毎月、自信を持っておすすめできる劇場鑑賞作品をご紹介しています。
2023年7月は、豊作でした!
鑑賞した作品の半分ほどがおすすめしたい作品でした。
5本ご紹介します。
◎デヴィッド・バーナード監督『エリック・クラプトン アクロス24ナイツ』(イギリス)
余計なインタビューがなく、純粋に演奏が楽しめます。
特別ファンではないけれど、それでも楽しかったです。
◎パオロ・タヴィアーニ『遺灰は語る』(イタリア)
計算し尽くされたモノクロの構図で芸術作品のよう。
風景、建物、インテリア、ファッション、どこを切り取っても絵になります。
カラーになって以降のシーンも、色合いがとても美しいです。
◎ルーカス・ドン監督『CLOSE/クロース』(ベルギー/オランダ/フランス)
ザ・思春期。
ちょうどその年頃の少年が思春期を表現するのはとても難しそうですが、見事に演じていました。
ふたりとも天才子役。
何か最悪なことがあったとき、視界がぐわんぐわんに揺れてキーンという耳鳴りにかき消されてまわりの音が聞こえなくなることがありますが、それが完璧に再現されていました。
悲しくて繊細なストーリーです。
◎熊切和嘉監督『658km、陽子の旅』(日本)
主人公の陽子が完全に憑依した菊地凛子の演技は鬼気迫るほどです。
旅の途中で出会う人々も味がありました。
今の時代に女性がひとりで生きていくことの現実が、陽子の旅にそのまま投影されていました。
現実は、厳しくも温かくもあります。
ジム・オルークの幻想的で浮遊感のある音楽も良かったです。
◎オレシア・モルグレッツ=イサイェンコ監督『キャロル・オブ・ザ・ベル 家族の絆を奏でる詩(うた)』(ウクライナ/ポーランド)

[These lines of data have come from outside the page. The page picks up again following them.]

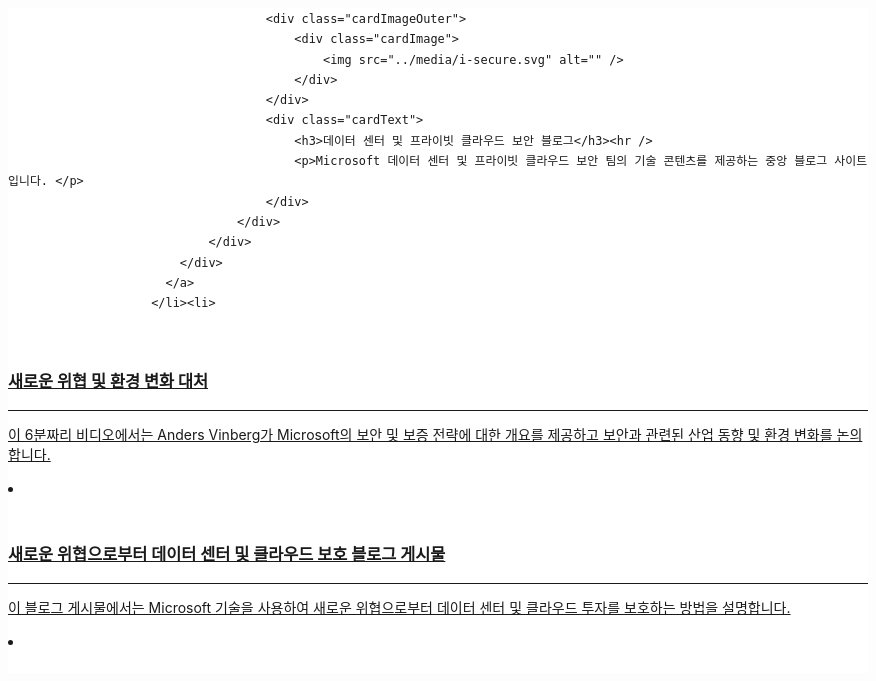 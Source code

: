                                         <div class="cardImageOuter">
                                            <div class="cardImage">
                                                <img src="../media/i-secure.svg" alt="" />
                                            </div>
                                        </div>
                                        <div class="cardText">
                                            <h3>데이터 센터 및 프라이빗 클라우드 보안 블로그</h3><hr />
                                            <p>Microsoft 데이터 센터 및 프라이빗 클라우드 보안 팀의 기술 콘텐츠를 제공하는 중앙 블로그 사이트입니다. </p>
                                        </div>
                                    </div>
                                </div>
                            </div>
                          </a>
                        </li><li>
 <a href="https://www.youtube.com/watch?v=B5JMYxYWx1k&feature=youtu.be">
                            <div class="cardSize">
                                <div class="cardPadding">
                                    <div class="card">
                                        <div class="cardImageOuter">
                                            <div class="cardImage">
                                                <img src="../media/i-secure.svg" alt="" />
                                            </div>
                                        </div>
                                        <div class="cardText">
                                            <h3>새로운 위협 및 환경 변화 대처</h3><hr />
                                            <p>이 6분짜리 비디오에서는 Anders Vinberg가 Microsoft의 보안 및 보증 전략에 대한 개요를 제공하고 보안과 관련된 산업 동향 및 환경 변화를 논의합니다.</p>
                                        </div>
                                    </div>
                                </div>
                            </div>
                          </a>
                        </li><li>
 <a href="http://blogs.technet.com/b/windowsserver/archive/2015/11/18/protecting-your-datacenter-and-cloud-november-update.aspx">
                            <div class="cardSize">
                                <div class="cardPadding">
                                    <div class="card">
                                        <div class="cardImageOuter">
                                            <div class="cardImage">
                                                <img src="../media/i-secure.svg" alt="" />
                                            </div>
                                        </div>
                                        <div class="cardText">
                                            <h3>새로운 위협으로부터 데이터 센터 및 클라우드 보호 블로그 게시물</h3><hr />
                                            <p>이 블로그 게시물에서는 Microsoft 기술을 사용하여 새로운 위협으로부터 데이터 센터 및 클라우드 투자를 보호하는 방법을 설명합니다.</p>
                                        </div>
                                    </div>
                                </div>
                            </div>
                          </a>
                        </li><li>
 <a href="http://channel9.msdn.com/events/ignite/2015/brk2482">
                            <div class="cardSize">
                                <div class="cardPadding">
                                    <div class="card">
                                        <div class="cardImageOuter">
                                            <div class="cardImage">
                                                <img src="../media/i-secure.svg" alt="" />
                                            </div>
                                        </div> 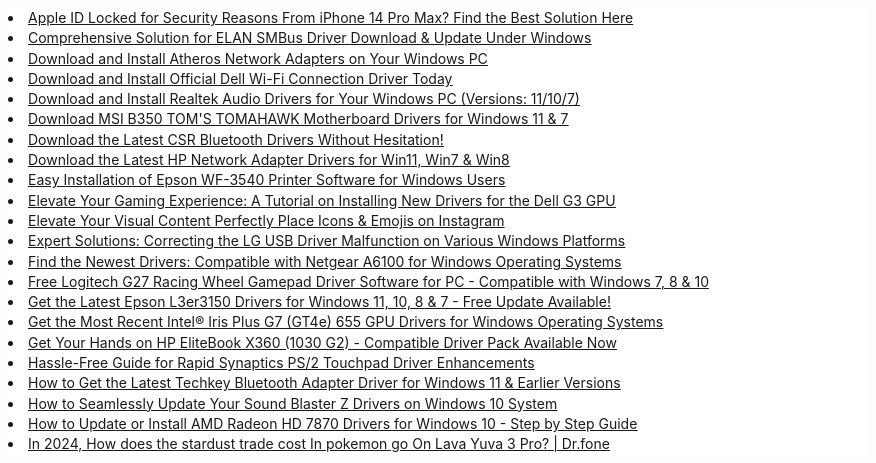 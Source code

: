 <li><a href="https://apple-account.techidaily.com/apple-id-locked-for-security-reasons-from-iphone-14-pro-max-find-the-best-solution-here-by-drfone-ios/"><u>Apple ID Locked for Security Reasons From iPhone 14 Pro Max? Find the Best Solution Here</u></a></li>
<li><a href="https://driver-download.techidaily.com/comprehensive-solution-for-elan-smbus-driver-download-and-update-under-windows/"><u>Comprehensive Solution for ELAN SMBus Driver Download & Update Under Windows</u></a></li>
<li><a href="https://driver-download.techidaily.com/download-and-install-atheros-network-adapters-on-your-windows-pc/"><u>Download and Install Atheros Network Adapters on Your Windows PC</u></a></li>
<li><a href="https://driver-download.techidaily.com/download-and-install-official-dell-wi-fi-connection-driver-today/"><u>Download and Install Official Dell Wi-Fi Connection Driver Today</u></a></li>
<li><a href="https://driver-download.techidaily.com/download-and-install-realtek-audio-drivers-for-your-windows-pc-versions-11107/"><u>Download and Install Realtek Audio Drivers for Your Windows PC (Versions: 11/10/7)</u></a></li>
<li><a href="https://driver-download.techidaily.com/download-msi-b350-toms-tomahawk-motherboard-drivers-for-windows-11-and-7/"><u>Download MSI B350 TOM'S TOMAHAWK Motherboard Drivers for Windows 11 & 7</u></a></li>
<li><a href="https://driver-download.techidaily.com/1722956204031-download-the-latest-csr-bluetooth-drivers-without-hesitation/"><u>Download the Latest CSR Bluetooth Drivers Without Hesitation!</u></a></li>
<li><a href="https://driver-download.techidaily.com/download-the-latest-hp-network-adapter-drivers-for-win11-win7-and-win8/"><u>Download the Latest HP Network Adapter Drivers for Win11, Win7 & Win8</u></a></li>
<li><a href="https://driver-download.techidaily.com/easy-installation-of-epson-wf-3540-printer-software-for-windows-users/"><u>Easy Installation of Epson WF-3540 Printer Software for Windows Users</u></a></li>
<li><a href="https://driver-download.techidaily.com/elevate-your-gaming-experience-a-tutorial-on-installing-new-drivers-for-the-dell-g3-gpu/"><u>Elevate Your Gaming Experience: A Tutorial on Installing New Drivers for the Dell G3 GPU</u></a></li>
<li><a href="https://instagram-video-files.techidaily.com/elevate-your-visual-content-perfectly-place-icons-and-emojis-on-instagram/"><u>Elevate Your Visual Content  Perfectly Place Icons & Emojis on Instagram</u></a></li>
<li><a href="https://driver-download.techidaily.com/expert-solutions-correcting-the-lg-usb-driver-malfunction-on-various-windows-platforms/"><u>Expert Solutions: Correcting the LG USB Driver Malfunction on Various Windows Platforms</u></a></li>
<li><a href="https://driver-download.techidaily.com/find-the-newest-drivers-compatible-with-netgear-a6100-for-windows-operating-systems/"><u>Find the Newest Drivers: Compatible with Netgear A6100 for Windows Operating Systems</u></a></li>
<li><a href="https://driver-download.techidaily.com/free-logitech-g27-racing-wheel-gamepad-driver-software-for-pc-compatible-with-windows-7-8-and-10/"><u>Free Logitech G27 Racing Wheel Gamepad Driver Software for PC - Compatible with Windows 7, 8 & 10</u></a></li>
<li><a href="https://driver-download.techidaily.com/1722969075127-get-the-latest-epson-l3er3150-drivers-for-windows-11-10-8-and-7-free-update-available/"><u>Get the Latest Epson L3er3150 Drivers for Windows 11, 10, 8 & 7 - Free Update Available!</u></a></li>
<li><a href="https://driver-download.techidaily.com/get-the-most-recent-intel-iris-plus-g7-gt4e-655-gpu-drivers-for-windows-operating-systems/"><u>Get the Most Recent Intel® Iris Plus G7 (GT4e) 655 GPU Drivers for Windows Operating Systems</u></a></li>
<li><a href="https://driver-download.techidaily.com/get-your-hands-on-hp-elitebook-x360-1030-g2-compatible-driver-pack-available-now/"><u>Get Your Hands on HP EliteBook X360 (1030 G2) - Compatible Driver Pack Available Now</u></a></li>
<li><a href="https://driver-download.techidaily.com/hassle-free-guide-for-rapid-synaptics-ps2-touchpad-driver-enhancements/"><u>Hassle-Free Guide for Rapid Synaptics PS/2 Touchpad Driver Enhancements</u></a></li>
<li><a href="https://driver-download.techidaily.com/how-to-get-the-latest-techkey-bluetooth-adapter-driver-for-windows-11-and-earlier-versions/"><u>How to Get the Latest Techkey Bluetooth Adapter Driver for Windows 11 & Earlier Versions</u></a></li>
<li><a href="https://driver-download.techidaily.com/1722976037089-how-to-seamlessly-update-your-sound-blaster-z-drivers-on-windows-10-system/"><u>How to Seamlessly Update Your Sound Blaster Z Drivers on Windows 10 System</u></a></li>
<li><a href="https://driver-download.techidaily.com/how-to-update-or-install-amd-radeon-hd-7870-drivers-for-windows-10-step-by-step-guide/"><u>How to Update or Install AMD Radeon HD 7870 Drivers for Windows 10 - Step by Step Guide</u></a></li>
<li><a href="https://android-pokemon-go.techidaily.com/in-2024-how-does-the-stardust-trade-cost-in-pokemon-go-on-lava-yuva-3-pro-drfone-by-drfone-virtual-android/"><u>In 2024, How does the stardust trade cost In pokemon go On Lava Yuva 3 Pro? | Dr.fone</u></a></li>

第二次世界大戦開戦直前のポーランドから物語は始まります。
ユダヤ人、ポーランド人、ウクライナ人の3家族を通して戦争の理不尽さや悲しさ、その先にある希望を描いた作品です。
無難にまとめてくるかと思いきや、状況が次々に変化するので最後まで飽きずに観られました。
わりと観る人を選ばないと思うので、たくさんの人に観ていただきたいです。